In treating patients with CVD, it seems appropriate to calculate a moderate intake of carbohydrates (40 to 45 %) of high-quality carbohydrates consisting of high-fiber whole grains, fresh fruit and vegetables. These foods have cardio protective effects due to the synergistic effect the phytonutrients, vitamins and minerals (folic acid, magnesium, Vitamin E and potassium), fiber and anti-oxidants generated in combination with unsaturated fats, soya and nuts[18-20].
Conclusion
Fad diets proposing extreme macronutrient manipulations and exclusions may be beneficial for a few highly motivated patients in the short term. In contrast an eating plan consisting of a moderate distribution of nutrients enhances adherence and the following steps have been identified as critical for successful lifestyle intervention.
Acquisition of knowledge
Patients need to be educated in the composition and classification of foods and how these affect weight and glycaemic control.
Application of knowledge
Patients need to be provided with the practical tools such as an individualized eating plan, seven day cycle menu, shopping list and recipes that meet the family's lifestyle, culture, social and economic status and preferences.

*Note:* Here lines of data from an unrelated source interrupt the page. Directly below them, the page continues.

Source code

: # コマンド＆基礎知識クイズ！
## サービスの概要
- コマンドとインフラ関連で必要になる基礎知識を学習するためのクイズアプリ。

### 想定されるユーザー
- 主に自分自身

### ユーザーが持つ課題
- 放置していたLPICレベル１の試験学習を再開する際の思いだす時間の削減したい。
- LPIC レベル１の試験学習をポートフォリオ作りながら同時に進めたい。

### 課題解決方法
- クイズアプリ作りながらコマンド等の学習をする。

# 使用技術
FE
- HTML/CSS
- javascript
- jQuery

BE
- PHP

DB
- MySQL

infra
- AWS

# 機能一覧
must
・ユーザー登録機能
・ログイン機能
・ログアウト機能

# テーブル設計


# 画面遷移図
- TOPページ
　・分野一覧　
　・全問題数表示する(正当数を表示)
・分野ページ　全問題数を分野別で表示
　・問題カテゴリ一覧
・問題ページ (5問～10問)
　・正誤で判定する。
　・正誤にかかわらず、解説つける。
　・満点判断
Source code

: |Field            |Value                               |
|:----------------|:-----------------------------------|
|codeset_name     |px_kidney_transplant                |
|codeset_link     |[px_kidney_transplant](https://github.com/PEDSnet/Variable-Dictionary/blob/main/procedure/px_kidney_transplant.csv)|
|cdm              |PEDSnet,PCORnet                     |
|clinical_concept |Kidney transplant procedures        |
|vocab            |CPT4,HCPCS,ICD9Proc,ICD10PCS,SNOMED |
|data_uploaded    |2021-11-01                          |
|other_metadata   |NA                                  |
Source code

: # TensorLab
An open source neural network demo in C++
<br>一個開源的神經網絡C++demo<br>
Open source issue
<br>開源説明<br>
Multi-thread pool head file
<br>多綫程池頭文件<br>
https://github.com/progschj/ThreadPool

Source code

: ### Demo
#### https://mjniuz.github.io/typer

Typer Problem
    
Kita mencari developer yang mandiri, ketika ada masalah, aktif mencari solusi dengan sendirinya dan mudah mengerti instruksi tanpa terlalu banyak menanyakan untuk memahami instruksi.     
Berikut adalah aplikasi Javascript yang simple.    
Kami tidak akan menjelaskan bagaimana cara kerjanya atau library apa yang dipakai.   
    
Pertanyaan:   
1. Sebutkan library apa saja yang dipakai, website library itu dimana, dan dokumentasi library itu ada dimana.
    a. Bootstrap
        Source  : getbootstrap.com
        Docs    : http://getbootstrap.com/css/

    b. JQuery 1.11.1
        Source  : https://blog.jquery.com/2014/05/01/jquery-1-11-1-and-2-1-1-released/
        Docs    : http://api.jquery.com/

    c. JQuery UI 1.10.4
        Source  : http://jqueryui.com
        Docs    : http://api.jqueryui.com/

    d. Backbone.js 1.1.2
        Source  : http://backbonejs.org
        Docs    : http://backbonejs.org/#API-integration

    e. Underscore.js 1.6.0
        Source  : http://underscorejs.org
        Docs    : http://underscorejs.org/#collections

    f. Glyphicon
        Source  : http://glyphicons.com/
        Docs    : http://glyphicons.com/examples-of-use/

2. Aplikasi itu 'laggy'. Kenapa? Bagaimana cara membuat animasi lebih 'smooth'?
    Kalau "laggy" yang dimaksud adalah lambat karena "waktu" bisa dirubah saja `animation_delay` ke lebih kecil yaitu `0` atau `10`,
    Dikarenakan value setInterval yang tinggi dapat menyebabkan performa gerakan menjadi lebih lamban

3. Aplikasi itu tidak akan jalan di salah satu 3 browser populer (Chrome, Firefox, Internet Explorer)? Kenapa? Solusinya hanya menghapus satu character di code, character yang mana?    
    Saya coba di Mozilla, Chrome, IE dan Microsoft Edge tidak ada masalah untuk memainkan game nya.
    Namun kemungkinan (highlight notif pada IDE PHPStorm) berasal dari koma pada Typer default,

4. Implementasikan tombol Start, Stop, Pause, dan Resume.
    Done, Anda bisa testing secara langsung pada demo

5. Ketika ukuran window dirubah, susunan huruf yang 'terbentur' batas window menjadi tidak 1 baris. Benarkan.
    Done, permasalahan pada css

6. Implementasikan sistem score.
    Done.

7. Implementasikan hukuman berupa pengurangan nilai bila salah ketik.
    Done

Practicing the knowledge to create healthy eating habits
Significant evidence showed ongoing monitoring (support, motivation and accountability) as critical to assist patients within the first six months of the intervention. This process offer opportunity for patients to develop skills such as goal setting, self-monitoring, problem solving, relapse handling, controlling of internal/ external stimuli and reconstructive thinking. These skills together with positive feedback and reinforcement enhance self – efficacy important to create and substain healthy eating habits as part of a lifestyle[21].